Dataset entries |
==============================
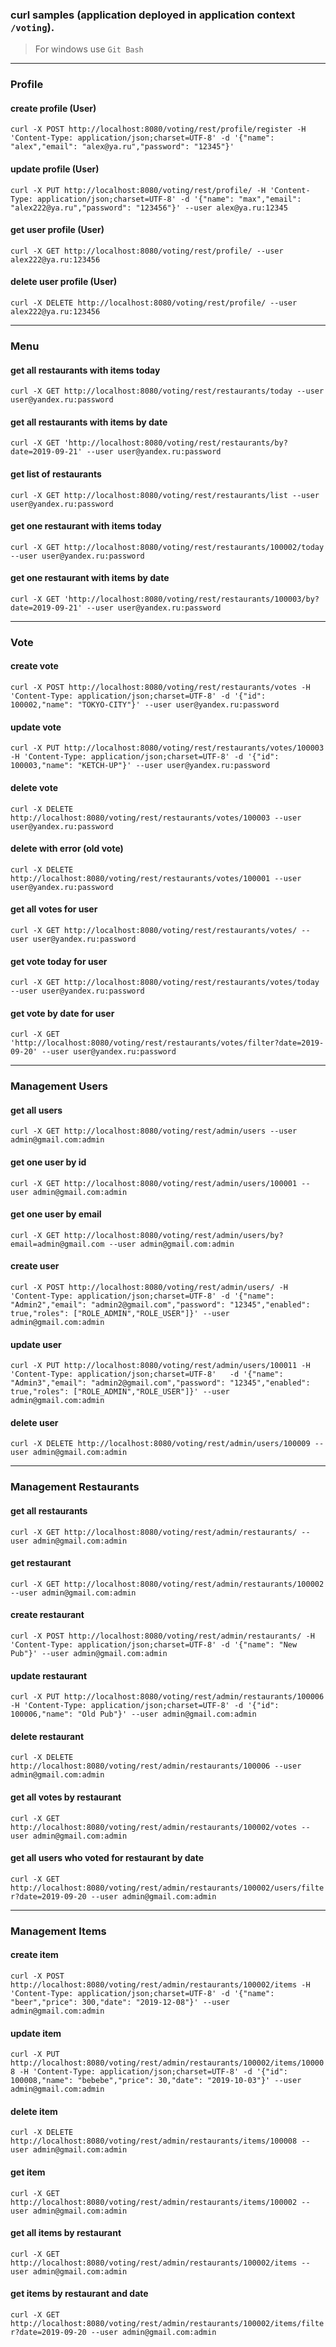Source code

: ### curl samples (application deployed in application context `/voting`).
> For windows use `Git Bash`

-------------------
### Profile

#### create profile (User)
`curl -X POST http://localhost:8080/voting/rest/profile/register -H 'Content-Type: application/json;charset=UTF-8' -d '{"name": "alex","email": "alex@ya.ru","password": "12345"}'`

#### update profile (User)
`curl -X PUT http://localhost:8080/voting/rest/profile/ -H 'Content-Type: application/json;charset=UTF-8' -d '{"name": "max","email": "alex222@ya.ru","password": "123456"}' --user alex@ya.ru:12345`

#### get user profile (User)
`curl -X GET http://localhost:8080/voting/rest/profile/ --user alex222@ya.ru:123456`

#### delete user profile (User)
`curl -X DELETE http://localhost:8080/voting/rest/profile/ --user alex222@ya.ru:123456`

------------------
### Menu

#### get all restaurants with items today
`curl -X GET http://localhost:8080/voting/rest/restaurants/today --user user@yandex.ru:password`

#### get all restaurants with items by date
`curl -X GET 'http://localhost:8080/voting/rest/restaurants/by?date=2019-09-21' --user user@yandex.ru:password`

#### get list of restaurants
`curl -X GET http://localhost:8080/voting/rest/restaurants/list --user user@yandex.ru:password`

#### get one restaurant with items today
`curl -X GET http://localhost:8080/voting/rest/restaurants/100002/today --user user@yandex.ru:password`

#### get one restaurant with items by date
`curl -X GET 'http://localhost:8080/voting/rest/restaurants/100003/by?date=2019-09-21' --user user@yandex.ru:password`

----------------

### Vote

#### create vote
`curl -X POST http://localhost:8080/voting/rest/restaurants/votes -H 'Content-Type: application/json;charset=UTF-8' -d '{"id": 100002,"name": "TOKYO-CITY"}' --user user@yandex.ru:password`

#### update vote
`curl -X PUT http://localhost:8080/voting/rest/restaurants/votes/100003 -H 'Content-Type: application/json;charset=UTF-8' -d '{"id": 100003,"name": "KETCH-UP"}' --user user@yandex.ru:password`

#### delete vote
`curl -X DELETE http://localhost:8080/voting/rest/restaurants/votes/100003 --user user@yandex.ru:password`

#### delete with error (old vote)
`curl -X DELETE http://localhost:8080/voting/rest/restaurants/votes/100001 --user user@yandex.ru:password`

#### get all votes for user
`curl -X GET http://localhost:8080/voting/rest/restaurants/votes/ --user user@yandex.ru:password`

#### get vote today for user
`curl -X GET http://localhost:8080/voting/rest/restaurants/votes/today --user user@yandex.ru:password`

#### get vote by date for user
`curl -X GET 'http://localhost:8080/voting/rest/restaurants/votes/filter?date=2019-09-20' --user user@yandex.ru:password`

-----------------------

### Management Users

#### get all users
`curl -X GET http://localhost:8080/voting/rest/admin/users --user admin@gmail.com:admin`

#### get one user by id
`curl -X GET http://localhost:8080/voting/rest/admin/users/100001 --user admin@gmail.com:admin`

#### get one user by email
`curl -X GET http://localhost:8080/voting/rest/admin/users/by?email=admin@gmail.com --user admin@gmail.com:admin`

#### create user
`curl -X POST http://localhost:8080/voting/rest/admin/users/ -H 'Content-Type: application/json;charset=UTF-8' -d '{"name": "Admin2","email": "admin2@gmail.com","password": "12345","enabled": true,"roles": ["ROLE_ADMIN","ROLE_USER"]}' --user admin@gmail.com:admin`

#### update user
`curl -X PUT http://localhost:8080/voting/rest/admin/users/100011 -H 'Content-Type: application/json;charset=UTF-8'   -d '{"name": "Admin3","email": "admin2@gmail.com","password": "12345","enabled": true,"roles": ["ROLE_ADMIN","ROLE_USER"]}' --user admin@gmail.com:admin`

#### delete user
`curl -X DELETE http://localhost:8080/voting/rest/admin/users/100009 --user admin@gmail.com:admin`

---------------------

### Management Restaurants

#### get all restaurants
`curl -X GET http://localhost:8080/voting/rest/admin/restaurants/ --user admin@gmail.com:admin`

#### get restaurant
`curl -X GET http://localhost:8080/voting/rest/admin/restaurants/100002 --user admin@gmail.com:admin`

#### create restaurant
`curl -X POST http://localhost:8080/voting/rest/admin/restaurants/ -H 'Content-Type: application/json;charset=UTF-8' -d '{"name": "New Pub"}' --user admin@gmail.com:admin`

#### update restaurant
`curl -X PUT http://localhost:8080/voting/rest/admin/restaurants/100006 -H 'Content-Type: application/json;charset=UTF-8' -d '{"id": 100006,"name": "Old Pub"}' --user admin@gmail.com:admin`

#### delete restaurant
`curl -X DELETE http://localhost:8080/voting/rest/admin/restaurants/100006 --user admin@gmail.com:admin`

#### get all votes by restaurant
`curl -X GET http://localhost:8080/voting/rest/admin/restaurants/100002/votes --user admin@gmail.com:admin`

#### get all users who voted for restaurant by date
`curl -X GET http://localhost:8080/voting/rest/admin/restaurants/100002/users/filter?date=2019-09-20 --user admin@gmail.com:admin`

------------------------------

### Management Items

#### create item
`curl -X POST http://localhost:8080/voting/rest/admin/restaurants/100002/items -H 'Content-Type: application/json;charset=UTF-8' -d '{"name": "beer","price": 300,"date": "2019-12-08"}' --user admin@gmail.com:admin`

#### update item
`curl -X PUT http://localhost:8080/voting/rest/admin/restaurants/100002/items/100008 -H 'Content-Type: application/json;charset=UTF-8' -d '{"id": 100008,"name": "bebebe","price": 30,"date": "2019-10-03"}' --user admin@gmail.com:admin`

#### delete item
`curl -X DELETE http://localhost:8080/voting/rest/admin/restaurants/items/100008 --user admin@gmail.com:admin`

#### get item
`curl -X GET http://localhost:8080/voting/rest/admin/restaurants/items/100002 --user admin@gmail.com:admin`

#### get all items by restaurant
`curl -X GET http://localhost:8080/voting/rest/admin/restaurants/100002/items --user admin@gmail.com:admin`

#### get items by restaurant and date
`curl -X GET http://localhost:8080/voting/rest/admin/restaurants/100002/items/filter?date=2019-09-20 --user admin@gmail.com:admin`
==============================
What is needed | Produce a word-for-word version of the material, with no pictures included.

Result of the exercise |
Source code

: ### curl samples (application deployed in application context `/voting`).
> For windows use `Git Bash`

-------------------
### Profile

#### create profile (User)
`curl -X POST http://localhost:8080/voting/rest/profile/register -H 'Content-Type: application/json;charset=UTF-8' -d '{"name": "alex","email": "alex@ya.ru","password": "12345"}'`

#### update profile (User)
`curl -X PUT http://localhost:8080/voting/rest/profile/ -H 'Content-Type: application/json;charset=UTF-8' -d '{"name": "max","email": "alex222@ya.ru","password": "123456"}' --user alex@ya.ru:12345`

#### get user profile (User)
`curl -X GET http://localhost:8080/voting/rest/profile/ --user alex222@ya.ru:123456`

#### delete user profile (User)
`curl -X DELETE http://localhost:8080/voting/rest/profile/ --user alex222@ya.ru:123456`

------------------
### Menu

#### get all restaurants with items today
`curl -X GET http://localhost:8080/voting/rest/restaurants/today --user user@yandex.ru:password`

#### get all restaurants with items by date
`curl -X GET 'http://localhost:8080/voting/rest/restaurants/by?date=2019-09-21' --user user@yandex.ru:password`

#### get list of restaurants
`curl -X GET http://localhost:8080/voting/rest/restaurants/list --user user@yandex.ru:password`

#### get one restaurant with items today
`curl -X GET http://localhost:8080/voting/rest/restaurants/100002/today --user user@yandex.ru:password`

#### get one restaurant with items by date
`curl -X GET 'http://localhost:8080/voting/rest/restaurants/100003/by?date=2019-09-21' --user user@yandex.ru:password`

----------------

### Vote

#### create vote
`curl -X POST http://localhost:8080/voting/rest/restaurants/votes -H 'Content-Type: application/json;charset=UTF-8' -d '{"id": 100002,"name": "TOKYO-CITY"}' --user user@yandex.ru:password`

#### update vote
`curl -X PUT http://localhost:8080/voting/rest/restaurants/votes/100003 -H 'Content-Type: application/json;charset=UTF-8' -d '{"id": 100003,"name": "KETCH-UP"}' --user user@yandex.ru:password`

#### delete vote
`curl -X DELETE http://localhost:8080/voting/rest/restaurants/votes/100003 --user user@yandex.ru:password`

#### delete with error (old vote)
`curl -X DELETE http://localhost:8080/voting/rest/restaurants/votes/100001 --user user@yandex.ru:password`

#### get all votes for user
`curl -X GET http://localhost:8080/voting/rest/restaurants/votes/ --user user@yandex.ru:password`

#### get vote today for user
`curl -X GET http://localhost:8080/voting/rest/restaurants/votes/today --user user@yandex.ru:password`

#### get vote by date for user
`curl -X GET 'http://localhost:8080/voting/rest/restaurants/votes/filter?date=2019-09-20' --user user@yandex.ru:password`

-----------------------

### Management Users

#### get all users
`curl -X GET http://localhost:8080/voting/rest/admin/users --user admin@gmail.com:admin`

#### get one user by id
`curl -X GET http://localhost:8080/voting/rest/admin/users/100001 --user admin@gmail.com:admin`

#### get one user by email
`curl -X GET http://localhost:8080/voting/rest/admin/users/by?email=admin@gmail.com --user admin@gmail.com:admin`

#### create user
`curl -X POST http://localhost:8080/voting/rest/admin/users/ -H 'Content-Type: application/json;charset=UTF-8' -d '{"name": "Admin2","email": "admin2@gmail.com","password": "12345","enabled": true,"roles": ["ROLE_ADMIN","ROLE_USER"]}' --user admin@gmail.com:admin`

#### update user
`curl -X PUT http://localhost:8080/voting/rest/admin/users/100011 -H 'Content-Type: application/json;charset=UTF-8'   -d '{"name": "Admin3","email": "admin2@gmail.com","password": "12345","enabled": true,"roles": ["ROLE_ADMIN","ROLE_USER"]}' --user admin@gmail.com:admin`

#### delete user
`curl -X DELETE http://localhost:8080/voting/rest/admin/users/100009 --user admin@gmail.com:admin`

---------------------

### Management Restaurants

#### get all restaurants
`curl -X GET http://localhost:8080/voting/rest/admin/restaurants/ --user admin@gmail.com:admin`

#### get restaurant
`curl -X GET http://localhost:8080/voting/rest/admin/restaurants/100002 --user admin@gmail.com:admin`

#### create restaurant
`curl -X POST http://localhost:8080/voting/rest/admin/restaurants/ -H 'Content-Type: application/json;charset=UTF-8' -d '{"name": "New Pub"}' --user admin@gmail.com:admin`

#### update restaurant
`curl -X PUT http://localhost:8080/voting/rest/admin/restaurants/100006 -H 'Content-Type: application/json;charset=UTF-8' -d '{"id": 100006,"name": "Old Pub"}' --user admin@gmail.com:admin`

#### delete restaurant
`curl -X DELETE http://localhost:8080/voting/rest/admin/restaurants/100006 --user admin@gmail.com:admin`

#### get all votes by restaurant
`curl -X GET http://localhost:8080/voting/rest/admin/restaurants/100002/votes --user admin@gmail.com:admin`

#### get all users who voted for restaurant by date
`curl -X GET http://localhost:8080/voting/rest/admin/restaurants/100002/users/filter?date=2019-09-20 --user admin@gmail.com:admin`

------------------------------

### Management Items

#### create item
`curl -X POST http://localhost:8080/voting/rest/admin/restaurants/100002/items -H 'Content-Type: application/json;charset=UTF-8' -d '{"name": "beer","price": 300,"date": "2019-12-08"}' --user admin@gmail.com:admin`

#### update item
`curl -X PUT http://localhost:8080/voting/rest/admin/restaurants/100002/items/100008 -H 'Content-Type: application/json;charset=UTF-8' -d '{"id": 100008,"name": "bebebe","price": 30,"date": "2019-10-03"}' --user admin@gmail.com:admin`

#### delete item
`curl -X DELETE http://localhost:8080/voting/rest/admin/restaurants/items/100008 --user admin@gmail.com:admin`

#### get item
`curl -X GET http://localhost:8080/voting/rest/admin/restaurants/items/100002 --user admin@gmail.com:admin`

#### get all items by restaurant
`curl -X GET http://localhost:8080/voting/rest/admin/restaurants/100002/items --user admin@gmail.com:admin`

#### get items by restaurant and date
`curl -X GET http://localhost:8080/voting/rest/admin/restaurants/100002/items/filter?date=2019-09-20 --user admin@gmail.com:admin`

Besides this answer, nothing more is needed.